* TASK PROMPT: Print the full listing below exactly, keeping every character as it stands.

* STUDY MATERIAL:
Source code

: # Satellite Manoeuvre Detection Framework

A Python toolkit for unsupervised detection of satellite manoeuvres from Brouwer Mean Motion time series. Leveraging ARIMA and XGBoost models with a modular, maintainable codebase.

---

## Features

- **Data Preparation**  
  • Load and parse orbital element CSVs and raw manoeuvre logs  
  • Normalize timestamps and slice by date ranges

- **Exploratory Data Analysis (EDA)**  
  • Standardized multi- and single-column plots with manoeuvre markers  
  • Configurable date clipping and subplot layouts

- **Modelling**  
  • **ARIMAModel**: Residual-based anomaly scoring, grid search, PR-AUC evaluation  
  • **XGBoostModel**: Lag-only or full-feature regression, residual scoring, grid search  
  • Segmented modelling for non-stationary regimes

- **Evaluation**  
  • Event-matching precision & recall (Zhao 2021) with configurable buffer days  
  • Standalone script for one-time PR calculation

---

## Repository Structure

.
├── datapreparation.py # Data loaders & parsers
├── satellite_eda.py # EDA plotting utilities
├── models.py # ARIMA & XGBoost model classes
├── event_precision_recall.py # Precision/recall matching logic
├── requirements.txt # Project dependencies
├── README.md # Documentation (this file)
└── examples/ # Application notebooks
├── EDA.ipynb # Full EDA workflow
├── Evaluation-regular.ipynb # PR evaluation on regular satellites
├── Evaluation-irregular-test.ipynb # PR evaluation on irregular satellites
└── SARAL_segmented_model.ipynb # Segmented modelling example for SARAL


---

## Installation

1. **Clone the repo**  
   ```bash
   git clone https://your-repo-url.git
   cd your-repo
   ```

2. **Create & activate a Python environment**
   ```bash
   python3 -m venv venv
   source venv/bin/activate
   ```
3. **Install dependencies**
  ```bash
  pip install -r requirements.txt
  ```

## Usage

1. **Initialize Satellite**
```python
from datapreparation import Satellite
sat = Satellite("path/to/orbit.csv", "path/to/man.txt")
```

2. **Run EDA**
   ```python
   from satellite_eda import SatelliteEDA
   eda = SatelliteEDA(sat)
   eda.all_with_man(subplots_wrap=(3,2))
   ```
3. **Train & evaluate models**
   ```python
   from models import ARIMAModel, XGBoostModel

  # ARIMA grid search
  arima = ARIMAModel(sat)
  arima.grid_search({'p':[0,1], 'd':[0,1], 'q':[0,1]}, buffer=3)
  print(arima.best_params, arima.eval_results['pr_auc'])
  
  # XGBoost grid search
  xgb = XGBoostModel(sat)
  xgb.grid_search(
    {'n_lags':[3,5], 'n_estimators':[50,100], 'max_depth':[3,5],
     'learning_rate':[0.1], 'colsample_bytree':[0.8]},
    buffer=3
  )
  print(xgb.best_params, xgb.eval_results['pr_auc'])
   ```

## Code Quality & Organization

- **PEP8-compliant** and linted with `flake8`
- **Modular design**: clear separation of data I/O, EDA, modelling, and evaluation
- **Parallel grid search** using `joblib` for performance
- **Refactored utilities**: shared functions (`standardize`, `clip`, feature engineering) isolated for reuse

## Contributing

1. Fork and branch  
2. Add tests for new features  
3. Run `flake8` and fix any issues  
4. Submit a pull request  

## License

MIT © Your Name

* TASK ANSWER:
Source code

: # Satellite Manoeuvre Detection Framework

A Python toolkit for unsupervised detection of satellite manoeuvres from Brouwer Mean Motion time series. Leveraging ARIMA and XGBoost models with a modular, maintainable codebase.

---

## Features

- **Data Preparation**  
  • Load and parse orbital element CSVs and raw manoeuvre logs  
  • Normalize timestamps and slice by date ranges

- **Exploratory Data Analysis (EDA)**  
  • Standardized multi- and single-column plots with manoeuvre markers  
  • Configurable date clipping and subplot layouts

- **Modelling**  
  • **ARIMAModel**: Residual-based anomaly scoring, grid search, PR-AUC evaluation  
  • **XGBoostModel**: Lag-only or full-feature regression, residual scoring, grid search  
  • Segmented modelling for non-stationary regimes

- **Evaluation**  
  • Event-matching precision & recall (Zhao 2021) with configurable buffer days  
  • Standalone script for one-time PR calculation

---

## Repository Structure

.
├── datapreparation.py # Data loaders & parsers
├── satellite_eda.py # EDA plotting utilities
├── models.py # ARIMA & XGBoost model classes
├── event_precision_recall.py # Precision/recall matching logic
├── requirements.txt # Project dependencies
├── README.md # Documentation (this file)
└── examples/ # Application notebooks
├── EDA.ipynb # Full EDA workflow
├── Evaluation-regular.ipynb # PR evaluation on regular satellites
├── Evaluation-irregular-test.ipynb # PR evaluation on irregular satellites
└── SARAL_segmented_model.ipynb # Segmented modelling example for SARAL


---

## Installation

1. **Clone the repo**  
   ```bash
   git clone https://your-repo-url.git
   cd your-repo
   ```

2. **Create & activate a Python environment**
   ```bash
   python3 -m venv venv
   source venv/bin/activate
   ```
3. **Install dependencies**
  ```bash
  pip install -r requirements.txt
  ```

## Usage

1. **Initialize Satellite**
```python
from datapreparation import Satellite
sat = Satellite("path/to/orbit.csv", "path/to/man.txt")
```

2. **Run EDA**
   ```python
   from satellite_eda import SatelliteEDA
   eda = SatelliteEDA(sat)
   eda.all_with_man(subplots_wrap=(3,2))
   ```
3. **Train & evaluate models**
   ```python
   from models import ARIMAModel, XGBoostModel

  # ARIMA grid search
  arima = ARIMAModel(sat)
  arima.grid_search({'p':[0,1], 'd':[0,1], 'q':[0,1]}, buffer=3)
  print(arima.best_params, arima.eval_results['pr_auc'])
  
  # XGBoost grid search
  xgb = XGBoostModel(sat)
  xgb.grid_search(
    {'n_lags':[3,5], 'n_estimators':[50,100], 'max_depth':[3,5],
     'learning_rate':[0.1], 'colsample_bytree':[0.8]},
    buffer=3
  )
  print(xgb.best_params, xgb.eval_results['pr_auc'])
   ```

## Code Quality & Organization

- **PEP8-compliant** and linted with `flake8`
- **Modular design**: clear separation of data I/O, EDA, modelling, and evaluation
- **Parallel grid search** using `joblib` for performance
- **Refactored utilities**: shared functions (`standardize`, `clip`, feature engineering) isolated for reuse

## Contributing

1. Fork and branch  
2. Add tests for new features  
3. Run `flake8` and fix any issues  
4. Submit a pull request  

## License

MIT © Your Name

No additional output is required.